AIM OF THE EXERCISE:
Looking at the records below, count how many lines contain the string "games". Give that number alone.

------ DATA FOR THE TASK ------

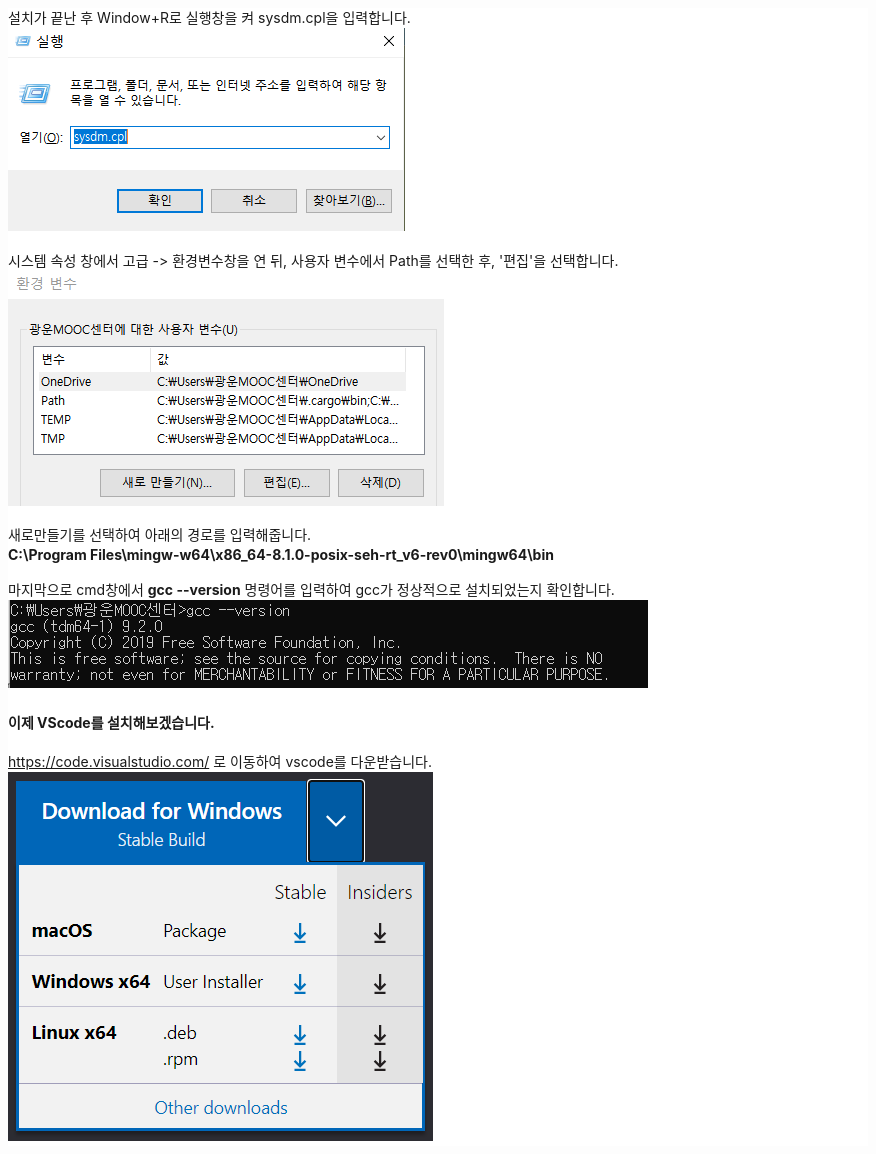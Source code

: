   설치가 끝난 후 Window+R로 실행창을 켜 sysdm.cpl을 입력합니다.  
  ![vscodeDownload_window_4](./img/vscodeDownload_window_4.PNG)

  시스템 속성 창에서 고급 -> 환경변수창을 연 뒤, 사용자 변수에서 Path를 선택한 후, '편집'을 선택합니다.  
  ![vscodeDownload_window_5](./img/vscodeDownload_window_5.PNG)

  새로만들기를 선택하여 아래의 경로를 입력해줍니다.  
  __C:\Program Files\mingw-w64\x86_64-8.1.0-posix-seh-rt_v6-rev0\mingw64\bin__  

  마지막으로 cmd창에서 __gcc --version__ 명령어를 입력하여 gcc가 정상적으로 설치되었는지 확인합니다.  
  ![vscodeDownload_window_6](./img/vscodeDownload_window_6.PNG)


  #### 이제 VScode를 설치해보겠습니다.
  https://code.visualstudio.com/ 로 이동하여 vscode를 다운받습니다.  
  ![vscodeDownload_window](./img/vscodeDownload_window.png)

------
------ DATA FOR THE TASK ------

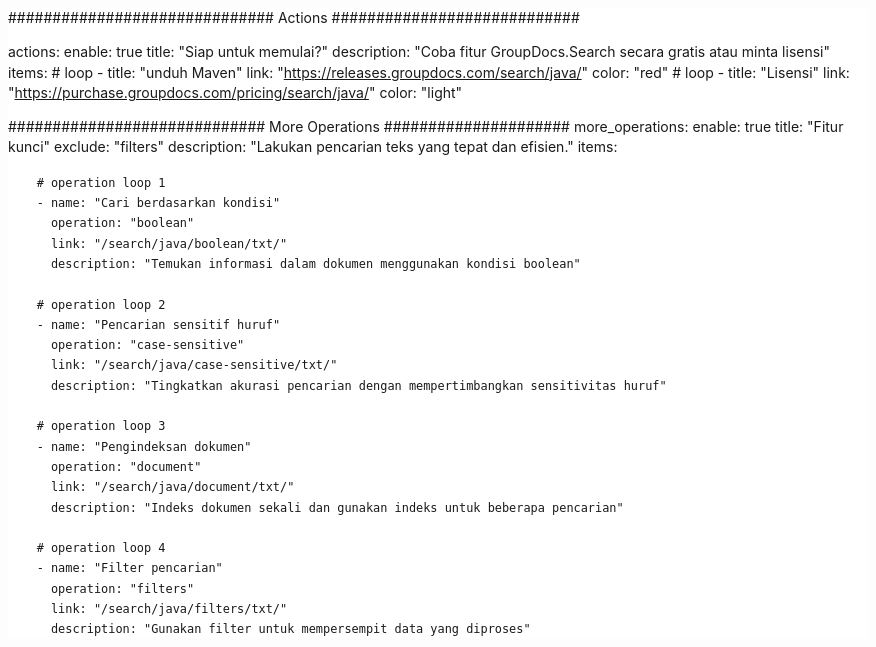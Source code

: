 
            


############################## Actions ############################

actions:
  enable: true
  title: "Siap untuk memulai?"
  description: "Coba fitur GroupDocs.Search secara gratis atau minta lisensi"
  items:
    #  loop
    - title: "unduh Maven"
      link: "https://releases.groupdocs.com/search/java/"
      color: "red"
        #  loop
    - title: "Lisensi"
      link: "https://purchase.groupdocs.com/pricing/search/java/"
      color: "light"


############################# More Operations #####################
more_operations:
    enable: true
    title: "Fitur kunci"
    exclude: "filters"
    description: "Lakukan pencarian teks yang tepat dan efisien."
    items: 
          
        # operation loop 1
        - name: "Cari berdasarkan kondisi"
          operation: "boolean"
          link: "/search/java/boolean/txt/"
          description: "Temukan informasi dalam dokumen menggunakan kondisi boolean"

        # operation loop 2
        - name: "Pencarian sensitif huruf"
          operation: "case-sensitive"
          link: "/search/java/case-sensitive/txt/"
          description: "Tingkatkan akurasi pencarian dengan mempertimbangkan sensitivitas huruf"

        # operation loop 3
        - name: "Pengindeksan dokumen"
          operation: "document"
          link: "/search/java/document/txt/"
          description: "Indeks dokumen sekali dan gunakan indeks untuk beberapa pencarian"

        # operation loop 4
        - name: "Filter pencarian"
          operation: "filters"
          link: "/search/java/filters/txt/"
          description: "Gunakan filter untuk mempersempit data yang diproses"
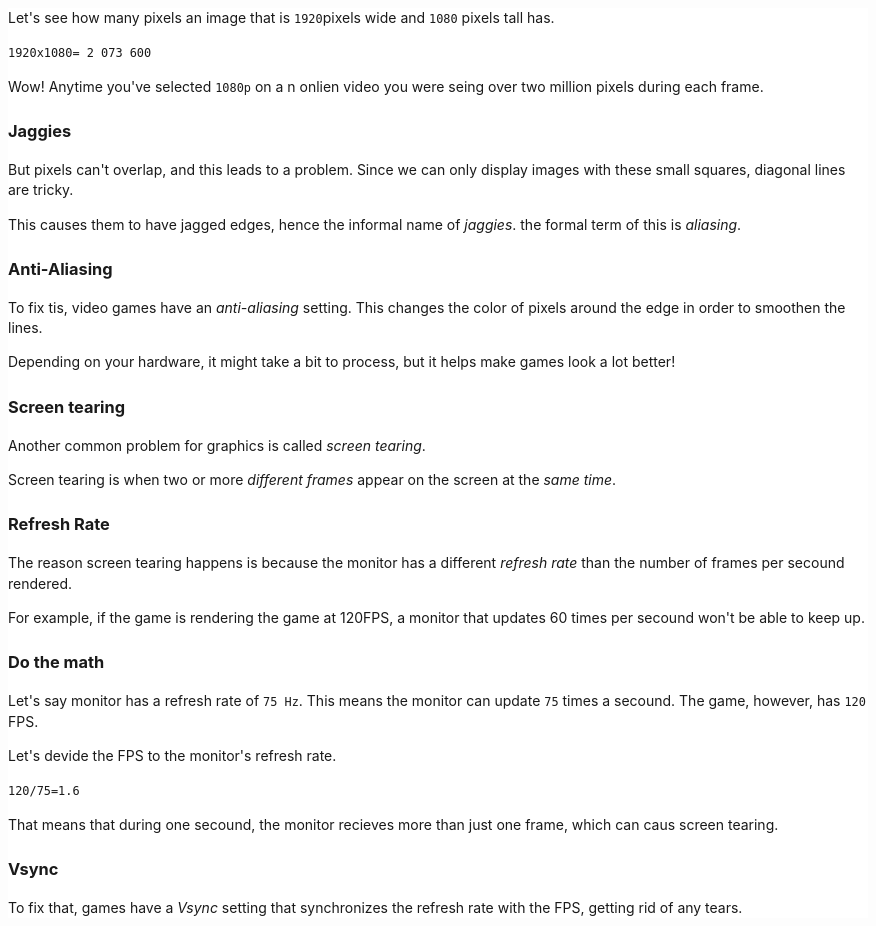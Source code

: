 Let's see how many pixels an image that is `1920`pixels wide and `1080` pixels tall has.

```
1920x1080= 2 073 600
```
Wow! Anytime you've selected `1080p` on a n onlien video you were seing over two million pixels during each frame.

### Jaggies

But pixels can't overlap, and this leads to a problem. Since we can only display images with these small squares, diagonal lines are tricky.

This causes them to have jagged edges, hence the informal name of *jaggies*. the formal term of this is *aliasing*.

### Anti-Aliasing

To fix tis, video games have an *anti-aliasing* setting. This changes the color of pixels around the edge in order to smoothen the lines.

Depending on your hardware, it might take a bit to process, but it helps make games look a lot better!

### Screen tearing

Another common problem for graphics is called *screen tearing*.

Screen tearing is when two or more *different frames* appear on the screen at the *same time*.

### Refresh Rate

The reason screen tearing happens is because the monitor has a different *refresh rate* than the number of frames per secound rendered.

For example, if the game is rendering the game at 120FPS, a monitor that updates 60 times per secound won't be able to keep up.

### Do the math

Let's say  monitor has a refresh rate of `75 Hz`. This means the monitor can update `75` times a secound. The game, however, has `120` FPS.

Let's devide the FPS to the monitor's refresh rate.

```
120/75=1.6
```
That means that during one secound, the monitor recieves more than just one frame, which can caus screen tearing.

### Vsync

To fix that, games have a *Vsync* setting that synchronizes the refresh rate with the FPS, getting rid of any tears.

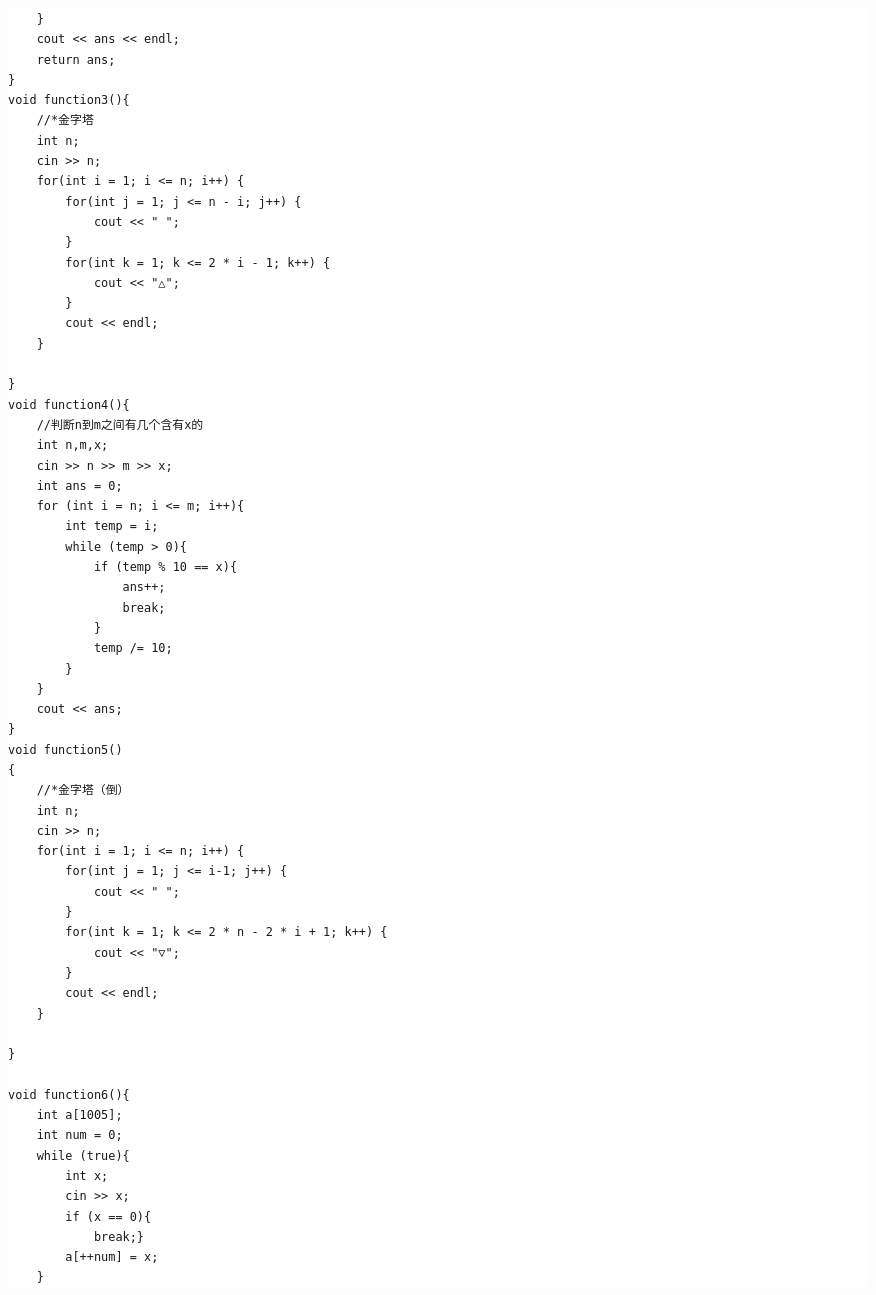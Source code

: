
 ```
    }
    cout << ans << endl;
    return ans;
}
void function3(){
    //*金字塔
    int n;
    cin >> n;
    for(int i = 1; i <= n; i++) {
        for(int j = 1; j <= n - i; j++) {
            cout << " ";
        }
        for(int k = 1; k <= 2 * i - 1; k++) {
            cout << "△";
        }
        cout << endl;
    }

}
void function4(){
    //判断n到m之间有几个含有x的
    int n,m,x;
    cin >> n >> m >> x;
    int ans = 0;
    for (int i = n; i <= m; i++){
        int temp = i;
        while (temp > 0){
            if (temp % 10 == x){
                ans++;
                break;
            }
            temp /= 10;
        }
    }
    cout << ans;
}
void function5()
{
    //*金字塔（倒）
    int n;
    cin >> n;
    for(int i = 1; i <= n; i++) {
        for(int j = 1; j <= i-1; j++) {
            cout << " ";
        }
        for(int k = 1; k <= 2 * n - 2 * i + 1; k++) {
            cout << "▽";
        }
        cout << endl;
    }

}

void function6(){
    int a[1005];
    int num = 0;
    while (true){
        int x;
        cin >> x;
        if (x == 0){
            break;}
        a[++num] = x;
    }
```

------
------ DATA FOR THE TASK ------

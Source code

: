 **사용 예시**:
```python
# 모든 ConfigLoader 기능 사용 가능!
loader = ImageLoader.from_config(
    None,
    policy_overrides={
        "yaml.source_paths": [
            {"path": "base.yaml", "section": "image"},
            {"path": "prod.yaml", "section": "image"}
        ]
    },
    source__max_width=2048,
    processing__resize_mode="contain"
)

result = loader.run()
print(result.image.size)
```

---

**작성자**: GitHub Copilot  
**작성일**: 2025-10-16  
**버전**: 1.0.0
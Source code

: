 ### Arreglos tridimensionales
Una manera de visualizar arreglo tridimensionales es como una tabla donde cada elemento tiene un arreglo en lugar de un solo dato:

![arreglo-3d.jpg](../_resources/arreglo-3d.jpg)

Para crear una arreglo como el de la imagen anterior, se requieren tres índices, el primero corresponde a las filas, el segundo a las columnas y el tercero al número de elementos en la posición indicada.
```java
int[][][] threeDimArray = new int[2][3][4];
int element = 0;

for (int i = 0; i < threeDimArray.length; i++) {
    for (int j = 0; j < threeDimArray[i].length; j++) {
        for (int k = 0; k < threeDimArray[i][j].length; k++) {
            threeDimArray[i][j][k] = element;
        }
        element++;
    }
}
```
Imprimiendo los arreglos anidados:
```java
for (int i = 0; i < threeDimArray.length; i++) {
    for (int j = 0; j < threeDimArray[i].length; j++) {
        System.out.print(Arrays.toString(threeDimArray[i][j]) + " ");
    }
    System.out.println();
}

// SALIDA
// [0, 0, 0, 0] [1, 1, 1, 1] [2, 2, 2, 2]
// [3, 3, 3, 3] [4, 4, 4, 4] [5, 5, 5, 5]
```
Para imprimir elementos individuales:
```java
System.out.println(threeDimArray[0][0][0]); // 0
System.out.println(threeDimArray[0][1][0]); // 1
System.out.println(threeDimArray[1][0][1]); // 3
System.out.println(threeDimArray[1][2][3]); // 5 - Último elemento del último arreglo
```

------

REPLY TO THE TASK:
3